● Exercise brief:
No pictures should be carried over. Output all other parts of the entries verbatim.

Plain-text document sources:
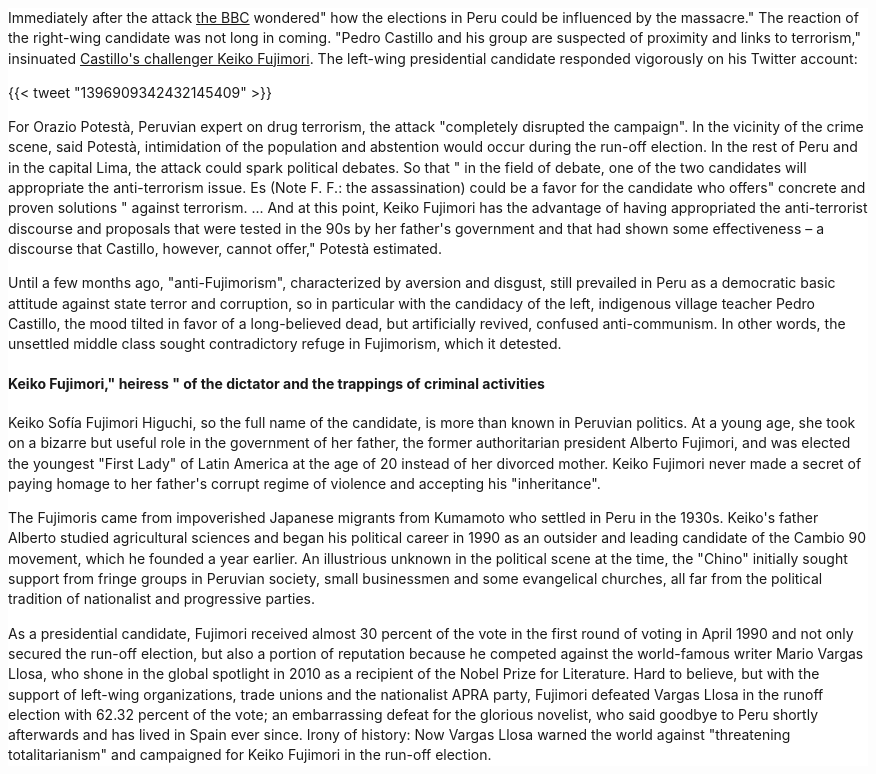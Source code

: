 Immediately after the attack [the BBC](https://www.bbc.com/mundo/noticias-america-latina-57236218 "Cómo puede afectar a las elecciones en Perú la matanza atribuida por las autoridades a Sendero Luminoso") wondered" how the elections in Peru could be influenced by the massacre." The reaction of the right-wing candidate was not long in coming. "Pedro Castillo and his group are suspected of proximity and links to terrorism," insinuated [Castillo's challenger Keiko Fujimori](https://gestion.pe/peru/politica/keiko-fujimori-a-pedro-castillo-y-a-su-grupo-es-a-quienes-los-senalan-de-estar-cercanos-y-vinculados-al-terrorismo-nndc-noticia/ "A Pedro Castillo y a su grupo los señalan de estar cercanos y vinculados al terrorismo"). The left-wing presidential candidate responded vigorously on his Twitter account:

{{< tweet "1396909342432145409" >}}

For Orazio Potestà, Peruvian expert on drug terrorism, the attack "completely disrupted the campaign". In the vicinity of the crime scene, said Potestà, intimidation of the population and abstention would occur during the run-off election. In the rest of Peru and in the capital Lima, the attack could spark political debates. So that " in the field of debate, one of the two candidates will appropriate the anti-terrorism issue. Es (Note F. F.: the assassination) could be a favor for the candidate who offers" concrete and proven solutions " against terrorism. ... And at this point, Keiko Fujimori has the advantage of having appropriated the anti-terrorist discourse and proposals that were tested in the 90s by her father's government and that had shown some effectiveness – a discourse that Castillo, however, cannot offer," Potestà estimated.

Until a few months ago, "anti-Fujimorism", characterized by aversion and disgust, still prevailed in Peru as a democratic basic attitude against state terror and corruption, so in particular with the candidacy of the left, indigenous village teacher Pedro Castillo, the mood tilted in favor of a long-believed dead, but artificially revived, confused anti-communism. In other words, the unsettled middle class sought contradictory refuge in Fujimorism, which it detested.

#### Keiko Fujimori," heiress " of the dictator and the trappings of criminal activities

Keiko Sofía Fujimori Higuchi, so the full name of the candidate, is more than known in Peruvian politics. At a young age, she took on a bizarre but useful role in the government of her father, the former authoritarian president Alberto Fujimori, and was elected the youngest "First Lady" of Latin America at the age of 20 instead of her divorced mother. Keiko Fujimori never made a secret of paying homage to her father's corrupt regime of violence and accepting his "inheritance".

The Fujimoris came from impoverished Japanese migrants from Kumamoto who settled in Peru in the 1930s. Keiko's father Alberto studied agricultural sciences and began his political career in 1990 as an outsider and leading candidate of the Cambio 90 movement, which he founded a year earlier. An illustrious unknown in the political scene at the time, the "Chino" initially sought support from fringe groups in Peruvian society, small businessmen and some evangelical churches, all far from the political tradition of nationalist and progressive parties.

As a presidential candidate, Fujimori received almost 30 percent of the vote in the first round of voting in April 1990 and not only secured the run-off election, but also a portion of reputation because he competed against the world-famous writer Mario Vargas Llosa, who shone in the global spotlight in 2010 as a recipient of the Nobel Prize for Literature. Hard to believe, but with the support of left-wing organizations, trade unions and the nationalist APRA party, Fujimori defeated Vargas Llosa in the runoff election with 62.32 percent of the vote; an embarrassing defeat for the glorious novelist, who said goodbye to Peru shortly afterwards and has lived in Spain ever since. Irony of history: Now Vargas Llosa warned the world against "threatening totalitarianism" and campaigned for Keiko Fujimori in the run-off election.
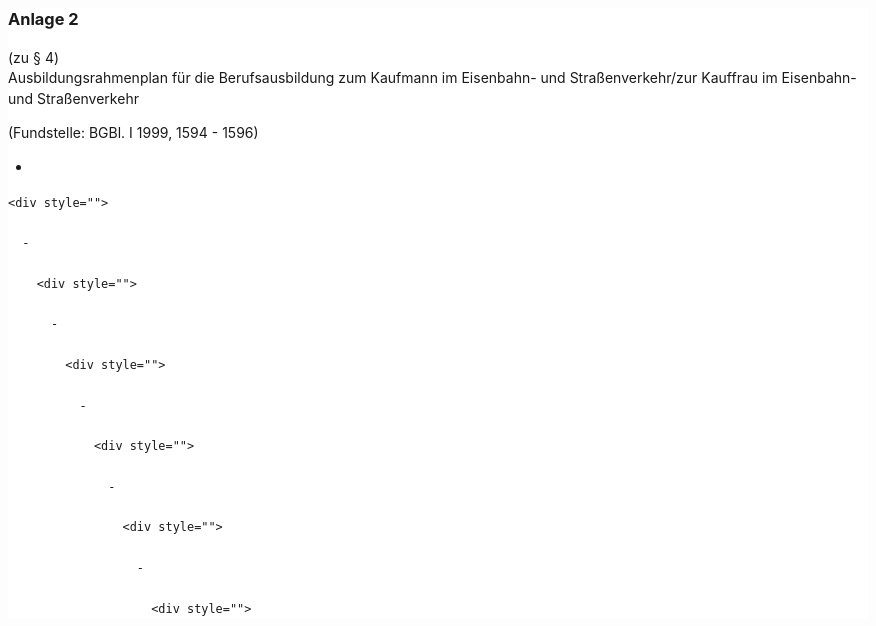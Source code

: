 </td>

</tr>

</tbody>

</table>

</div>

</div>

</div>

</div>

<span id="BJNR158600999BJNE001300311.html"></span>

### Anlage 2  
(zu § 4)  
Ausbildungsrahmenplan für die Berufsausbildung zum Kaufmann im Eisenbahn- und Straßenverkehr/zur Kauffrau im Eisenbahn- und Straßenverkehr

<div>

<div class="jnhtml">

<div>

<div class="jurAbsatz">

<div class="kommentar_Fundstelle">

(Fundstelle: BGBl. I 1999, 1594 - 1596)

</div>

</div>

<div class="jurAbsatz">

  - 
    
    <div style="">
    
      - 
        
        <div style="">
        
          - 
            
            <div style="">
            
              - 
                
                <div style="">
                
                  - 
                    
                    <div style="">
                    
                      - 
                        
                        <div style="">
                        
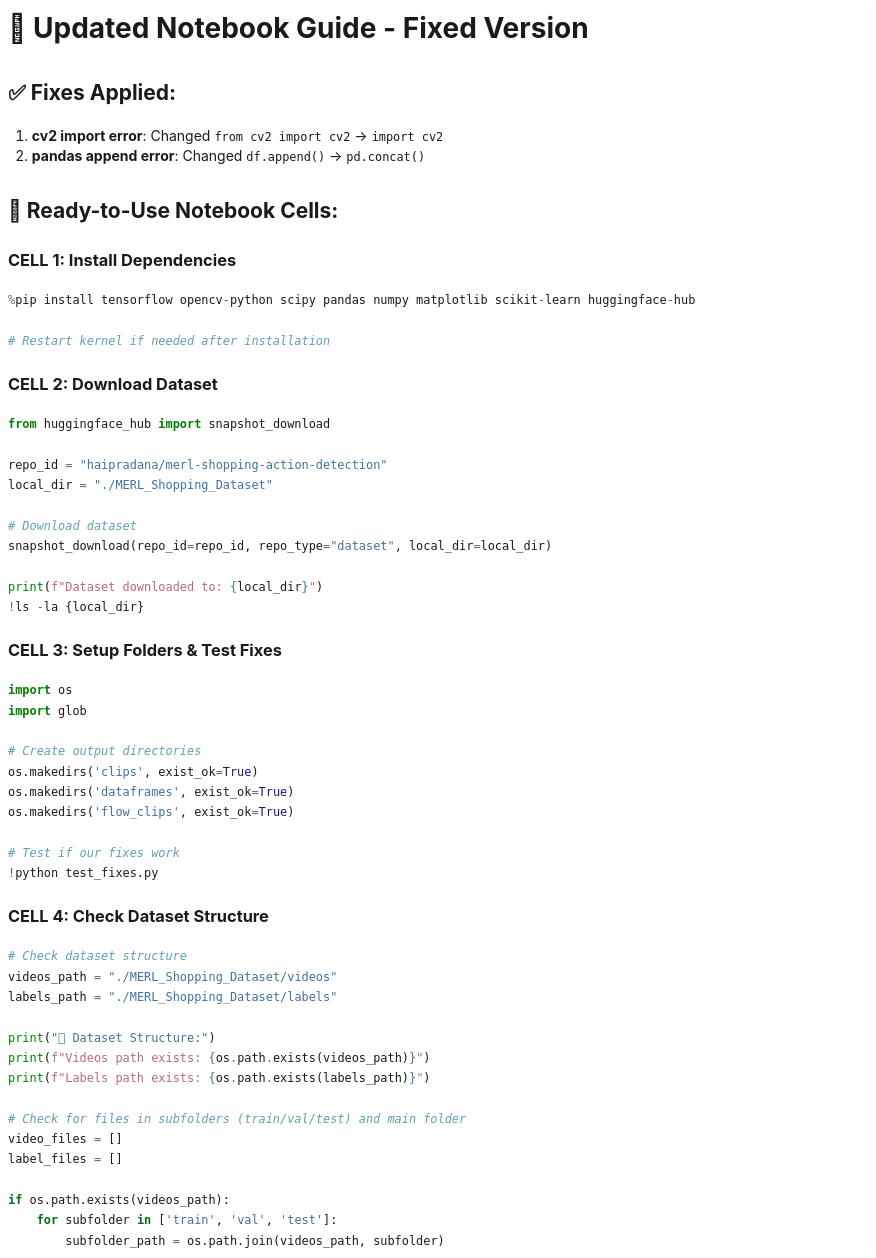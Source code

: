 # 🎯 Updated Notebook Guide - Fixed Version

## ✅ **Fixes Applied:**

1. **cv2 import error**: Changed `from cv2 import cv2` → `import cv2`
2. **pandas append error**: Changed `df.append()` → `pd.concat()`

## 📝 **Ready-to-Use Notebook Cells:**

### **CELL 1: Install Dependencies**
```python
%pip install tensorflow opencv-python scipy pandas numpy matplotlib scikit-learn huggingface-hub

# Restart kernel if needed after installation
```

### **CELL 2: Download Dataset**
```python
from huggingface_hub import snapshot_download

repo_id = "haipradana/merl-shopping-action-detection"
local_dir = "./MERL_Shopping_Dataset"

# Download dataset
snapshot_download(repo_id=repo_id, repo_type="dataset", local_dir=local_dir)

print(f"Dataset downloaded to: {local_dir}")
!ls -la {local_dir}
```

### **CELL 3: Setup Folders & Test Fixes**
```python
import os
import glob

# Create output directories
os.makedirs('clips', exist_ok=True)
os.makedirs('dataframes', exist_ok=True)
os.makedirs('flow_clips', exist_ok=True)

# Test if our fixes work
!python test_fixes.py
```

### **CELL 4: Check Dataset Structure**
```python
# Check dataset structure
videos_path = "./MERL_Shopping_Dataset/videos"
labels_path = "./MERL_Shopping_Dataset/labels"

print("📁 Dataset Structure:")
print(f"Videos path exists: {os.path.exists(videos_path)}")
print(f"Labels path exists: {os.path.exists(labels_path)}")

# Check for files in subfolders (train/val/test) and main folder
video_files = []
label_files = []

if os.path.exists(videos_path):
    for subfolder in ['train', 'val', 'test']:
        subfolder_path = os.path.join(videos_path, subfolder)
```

● Answer below:
Source code

: Immediately after the attack [the BBC](https://www.bbc.com/mundo/noticias-america-latina-57236218 "Cómo puede afectar a las elecciones en Perú la matanza atribuida por las autoridades a Sendero Luminoso") wondered" how the elections in Peru could be influenced by the massacre." The reaction of the right-wing candidate was not long in coming. "Pedro Castillo and his group are suspected of proximity and links to terrorism," insinuated [Castillo's challenger Keiko Fujimori](https://gestion.pe/peru/politica/keiko-fujimori-a-pedro-castillo-y-a-su-grupo-es-a-quienes-los-senalan-de-estar-cercanos-y-vinculados-al-terrorismo-nndc-noticia/ "A Pedro Castillo y a su grupo los señalan de estar cercanos y vinculados al terrorismo"). The left-wing presidential candidate responded vigorously on his Twitter account:

{{< tweet "1396909342432145409" >}}

For Orazio Potestà, Peruvian expert on drug terrorism, the attack "completely disrupted the campaign". In the vicinity of the crime scene, said Potestà, intimidation of the population and abstention would occur during the run-off election. In the rest of Peru and in the capital Lima, the attack could spark political debates. So that " in the field of debate, one of the two candidates will appropriate the anti-terrorism issue. Es (Note F. F.: the assassination) could be a favor for the candidate who offers" concrete and proven solutions " against terrorism. ... And at this point, Keiko Fujimori has the advantage of having appropriated the anti-terrorist discourse and proposals that were tested in the 90s by her father's government and that had shown some effectiveness – a discourse that Castillo, however, cannot offer," Potestà estimated.

Until a few months ago, "anti-Fujimorism", characterized by aversion and disgust, still prevailed in Peru as a democratic basic attitude against state terror and corruption, so in particular with the candidacy of the left, indigenous village teacher Pedro Castillo, the mood tilted in favor of a long-believed dead, but artificially revived, confused anti-communism. In other words, the unsettled middle class sought contradictory refuge in Fujimorism, which it detested.

#### Keiko Fujimori," heiress " of the dictator and the trappings of criminal activities

Keiko Sofía Fujimori Higuchi, so the full name of the candidate, is more than known in Peruvian politics. At a young age, she took on a bizarre but useful role in the government of her father, the former authoritarian president Alberto Fujimori, and was elected the youngest "First Lady" of Latin America at the age of 20 instead of her divorced mother. Keiko Fujimori never made a secret of paying homage to her father's corrupt regime of violence and accepting his "inheritance".

The Fujimoris came from impoverished Japanese migrants from Kumamoto who settled in Peru in the 1930s. Keiko's father Alberto studied agricultural sciences and began his political career in 1990 as an outsider and leading candidate of the Cambio 90 movement, which he founded a year earlier. An illustrious unknown in the political scene at the time, the "Chino" initially sought support from fringe groups in Peruvian society, small businessmen and some evangelical churches, all far from the political tradition of nationalist and progressive parties.

As a presidential candidate, Fujimori received almost 30 percent of the vote in the first round of voting in April 1990 and not only secured the run-off election, but also a portion of reputation because he competed against the world-famous writer Mario Vargas Llosa, who shone in the global spotlight in 2010 as a recipient of the Nobel Prize for Literature. Hard to believe, but with the support of left-wing organizations, trade unions and the nationalist APRA party, Fujimori defeated Vargas Llosa in the runoff election with 62.32 percent of the vote; an embarrassing defeat for the glorious novelist, who said goodbye to Peru shortly afterwards and has lived in Spain ever since. Irony of history: Now Vargas Llosa warned the world against "threatening totalitarianism" and campaigned for Keiko Fujimori in the run-off election.
Source code

: </td>

</tr>

</tbody>

</table>

</div>

</div>

</div>

</div>

<span id="BJNR158600999BJNE001300311.html"></span>

### Anlage 2  
(zu § 4)  
Ausbildungsrahmenplan für die Berufsausbildung zum Kaufmann im Eisenbahn- und Straßenverkehr/zur Kauffrau im Eisenbahn- und Straßenverkehr

<div>

<div class="jnhtml">

<div>

<div class="jurAbsatz">

<div class="kommentar_Fundstelle">

(Fundstelle: BGBl. I 1999, 1594 - 1596)

</div>

</div>

<div class="jurAbsatz">

  - 
    
    <div style="">
    
      - 
        
        <div style="">
        
          - 
            
            <div style="">
            
              - 
                
                <div style="">
                
                  - 
                    
                    <div style="">
                    
                      - 
                        
                        <div style="">
                        
Source code

: # 🎯 Updated Notebook Guide - Fixed Version

## ✅ **Fixes Applied:**

1. **cv2 import error**: Changed `from cv2 import cv2` → `import cv2`
2. **pandas append error**: Changed `df.append()` → `pd.concat()`

## 📝 **Ready-to-Use Notebook Cells:**

### **CELL 1: Install Dependencies**
```python
%pip install tensorflow opencv-python scipy pandas numpy matplotlib scikit-learn huggingface-hub

# Restart kernel if needed after installation
```

### **CELL 2: Download Dataset**
```python
from huggingface_hub import snapshot_download

repo_id = "haipradana/merl-shopping-action-detection"
local_dir = "./MERL_Shopping_Dataset"

# Download dataset
snapshot_download(repo_id=repo_id, repo_type="dataset", local_dir=local_dir)

print(f"Dataset downloaded to: {local_dir}")
!ls -la {local_dir}
```

### **CELL 3: Setup Folders & Test Fixes**
```python
import os
import glob

# Create output directories
os.makedirs('clips', exist_ok=True)
os.makedirs('dataframes', exist_ok=True)
os.makedirs('flow_clips', exist_ok=True)

# Test if our fixes work
!python test_fixes.py
```

### **CELL 4: Check Dataset Structure**
```python
# Check dataset structure
videos_path = "./MERL_Shopping_Dataset/videos"
labels_path = "./MERL_Shopping_Dataset/labels"

print("📁 Dataset Structure:")
print(f"Videos path exists: {os.path.exists(videos_path)}")
print(f"Labels path exists: {os.path.exists(labels_path)}")

# Check for files in subfolders (train/val/test) and main folder
video_files = []
label_files = []

if os.path.exists(videos_path):
    for subfolder in ['train', 'val', 'test']:
        subfolder_path = os.path.join(videos_path, subfolder)
```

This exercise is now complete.